FB: Ele acha que a atitude de Obama significa uma mudança de métodos, mas Fidel quer saber quais são os objetivos. Se os métodos mudam e os objetivos, não, de nada adianta. Fidel deixou claro que os Estados Unidos precisam mudar o objetivo de querer colonizar Cuba e a América Latina, de querer achar que o modelo de democracia deles é o ideal para a humanidade.

DW: Qual é o estado de saúde de Fidel Castro?

FB: Ele está absolutamente lúcido. Eu até quis tirar uma foto para mostrar como ele está bem, mas ele preferiu não tirar. Ele está mais magro, mas absolutamente lúcido, e anotou tudo o que a gente falou durante a conversa. Anotar tudo é um costume. Ele é uma pessoa que sabe tirar informações e opiniões do interlocutor. Conversamos por uma hora e meia no final da tarde, acompanhados da mulher dele, Dalia. Eu vou uma vez por ano a Cuba e ele sempre me chama para ir à casa dele.

DW: Você e o líder cubano têm uma relação fraternal de longa data. Você estava preocupado com a saúde de Fidel Castro, antes de encontrá-lo?

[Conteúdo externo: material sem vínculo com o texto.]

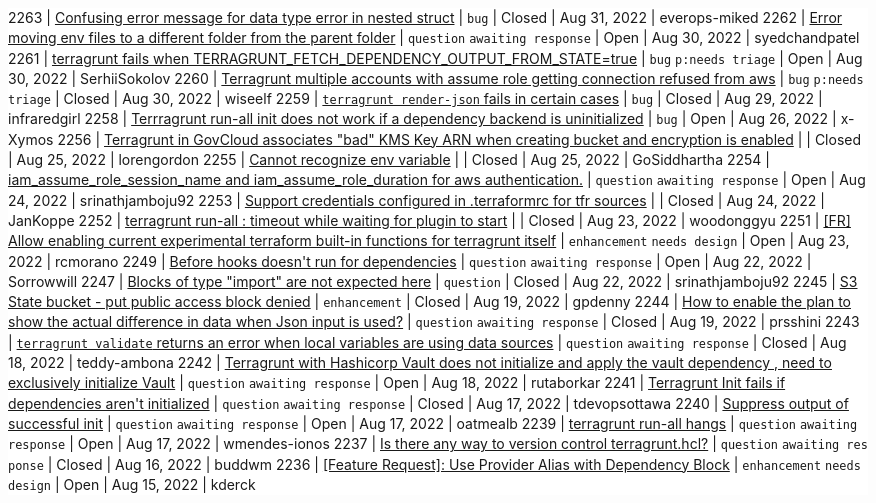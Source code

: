 2263 | [Confusing error message for data type error in nested struct](https://github.com/terraform-modules-krish/terragrunt/blob/master/.github/ISSUES/2263.md) |  `bug`  | Closed | Aug 31, 2022 | everops-miked
2262 | [Error moving env files to a different folder from the parent folder](https://github.com/terraform-modules-krish/terragrunt/blob/master/.github/ISSUES/2262.md) |  `question`  `awaiting response`  | Open | Aug 30, 2022 | syedchandpatel
2261 | [terragrunt fails when TERRAGRUNT_FETCH_DEPENDENCY_OUTPUT_FROM_STATE=true](https://github.com/terraform-modules-krish/terragrunt/blob/master/.github/ISSUES/2261.md) |  `bug`  `p:needs triage`  | Open | Aug 30, 2022 | SerhiiSokolov
2260 | [Terragrunt multiple accounts with assume role getting connection refused from aws](https://github.com/terraform-modules-krish/terragrunt/blob/master/.github/ISSUES/2260.md) |  `bug`  `p:needs triage`  | Closed | Aug 30, 2022 | wiseelf
2259 | [`terragrunt render-json` fails in certain cases](https://github.com/terraform-modules-krish/terragrunt/blob/master/.github/ISSUES/2259.md) |  `bug`  | Closed | Aug 29, 2022 | infraredgirl
2258 | [Terrragrunt run-all init does not work if a dependency backend is uninitialized](https://github.com/terraform-modules-krish/terragrunt/blob/master/.github/ISSUES/2258.md) |  `bug`  | Open | Aug 26, 2022 | x-Xymos
2256 | [Terragrunt in GovCloud associates "bad" KMS Key ARN when creating bucket and encryption is enabled](https://github.com/terraform-modules-krish/terragrunt/blob/master/.github/ISSUES/2256.md) |  | Closed | Aug 25, 2022 | lorengordon
2255 | [Cannot recognize env variable](https://github.com/terraform-modules-krish/terragrunt/blob/master/.github/ISSUES/2255.md) |  | Closed | Aug 25, 2022 | GoSiddhartha
2254 | [iam_assume_role_session_name and iam_assume_role_duration for aws authentication.](https://github.com/terraform-modules-krish/terragrunt/blob/master/.github/ISSUES/2254.md) |  `question`  `awaiting response`  | Open | Aug 24, 2022 | srinathjamboju92
2253 | [Support credentials configured in .terraformrc for tfr sources](https://github.com/terraform-modules-krish/terragrunt/blob/master/.github/ISSUES/2253.md) |  | Closed | Aug 24, 2022 | JanKoppe
2252 | [terragrunt run-all : timeout while waiting for plugin to start](https://github.com/terraform-modules-krish/terragrunt/blob/master/.github/ISSUES/2252.md) |  | Closed | Aug 23, 2022 | woodonggyu
2251 | [[FR] Allow enabling current experimental terraform built-in functions for terragrunt itself](https://github.com/terraform-modules-krish/terragrunt/blob/master/.github/ISSUES/2251.md) |  `enhancement`  `needs design`  | Open | Aug 23, 2022 | rcmorano
2249 | [Before hooks doesn't run for dependencies](https://github.com/terraform-modules-krish/terragrunt/blob/master/.github/ISSUES/2249.md) |  `question`  `awaiting response`  | Open | Aug 22, 2022 | Sorrowwill
2247 | [Blocks of type "import" are not expected here](https://github.com/terraform-modules-krish/terragrunt/blob/master/.github/ISSUES/2247.md) |  `question`  | Closed | Aug 22, 2022 | srinathjamboju92
2245 | [S3 State bucket - put public access block denied](https://github.com/terraform-modules-krish/terragrunt/blob/master/.github/ISSUES/2245.md) |  `enhancement`  | Closed | Aug 19, 2022 | gpdenny
2244 | [How to enable the plan to show the actual difference in data when Json input is used?](https://github.com/terraform-modules-krish/terragrunt/blob/master/.github/ISSUES/2244.md) |  `question`  `awaiting response`  | Closed | Aug 19, 2022 | prsshini
2243 | [`terragrunt validate` returns an error when local variables are using data sources](https://github.com/terraform-modules-krish/terragrunt/blob/master/.github/ISSUES/2243.md) |  `question`  `awaiting response`  | Closed | Aug 18, 2022 | teddy-ambona
2242 | [Terragrunt with Hashicorp Vault does not initialize and apply the vault dependency , need to exclusively initialize Vault](https://github.com/terraform-modules-krish/terragrunt/blob/master/.github/ISSUES/2242.md) |  `question`  `awaiting response`  | Open | Aug 18, 2022 | rutaborkar
2241 | [Terragrunt Init fails if dependencies aren't initialized](https://github.com/terraform-modules-krish/terragrunt/blob/master/.github/ISSUES/2241.md) |  `question`  `awaiting response`  | Closed | Aug 17, 2022 | tdevopsottawa
2240 | [Suppress output of successful init](https://github.com/terraform-modules-krish/terragrunt/blob/master/.github/ISSUES/2240.md) |  `question`  `awaiting response`  | Open | Aug 17, 2022 | oatmealb
2239 | [terragrunt run-all hangs](https://github.com/terraform-modules-krish/terragrunt/blob/master/.github/ISSUES/2239.md) |  `question`  `awaiting response`  | Open | Aug 17, 2022 | wmendes-ionos
2237 | [Is there any way to version control terragrunt.hcl?](https://github.com/terraform-modules-krish/terragrunt/blob/master/.github/ISSUES/2237.md) |  `question`  `awaiting response`  | Closed | Aug 16, 2022 | buddwm
2236 | [[Feature Request]: Use Provider Alias with Dependency Block](https://github.com/terraform-modules-krish/terragrunt/blob/master/.github/ISSUES/2236.md) |  `enhancement`  `needs design`  | Open | Aug 15, 2022 | kderck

FB: Eu estava preocupado, porque há muito tempo não se falava nada e ele não aparecia em público. Havia uma grande interrogação mesmo entre os próprios cubanos. Desde agosto do ano passado, ele não dava nenhum sinal de vida. Temia que ele estivesse muito doente, mas eu o encontrei muito bem em sua casa, acompanhando a Celac [Cúpula da Comunidade dos Estados Latino-Americanos e do Caribe, na Costa Rica] pelo canal Telesur, enfim, muito tranquilo.

DW: Durante a cúpula da Celac, que começou na quarta-feira, o presidente Raúl Castro disse que a aproximação não tem sentido sem um fim total do bloqueio.

FB: Eu acho exatamente isso. Não adianta falar "vamos ser amigos" se você tem uma faca apontada para o meu pescoço. Enquanto o bloqueio não for suspenso, é uma mera hipocrisia. Além disso, Cuba deve ser tirada da lista dos países terroristas.

DW: Você também esteve com o vice-presidente Miguel-Diaz Canel?

FB: Na quarta-feira de manhã, ele e eu tivemos um encontro com o movimento estudantil na Universidade de Havana. Foi uma longa conversa sobre neoliberalismo e o reatamento das relações entre EUA e Cuba. Miguel concordou que esse é um passo importante, um reconhecimento.

DW: Como os cubanos têm recebido essa mudança?

FB: Os cubanos estão lidando com isso de uma maneira muito diplomática e elegante. Eles não querem tripudiar sobre o fato de Obama ter admitido que o embargo não funcionou. Como há muitos cubanos nos Estados Unidos, eles têm muito interesse em que esse reatamento seja feito o quanto antes, assim como têm interesse na ida de turistas americanos à ilha. A previsão é que, com o reatamento, Cuba receba cerca de três milhões de turistas dos EUA, o que ainda não foi autorizado por Washington. E isso é importante para a economia cubana. A questão para eles agora é trabalhar na infraestrutura.

DW: Fidel ressaltou o papel do papa Francisco na retomada das relações diplomáticas entre os dois países?

FB: Ele comentou com muita admiração, principalmente, a boa resposta que o papa deu sobre liberdade de expressão, ou seja, ela deve existir, mas não para ofender e humilhar. Referindo-se ao jornal francês Charlie Hebdo, o papa disse que "se xingasse a minha mãe, eu responderia com um murro". Fidel gostou muito dessa resposta.

DW: Como vocês se despediram?

FB: Eu disse que continuo orando por ele e por Cuba. Ele agradeceu e eu desejei que Deus o abençoe.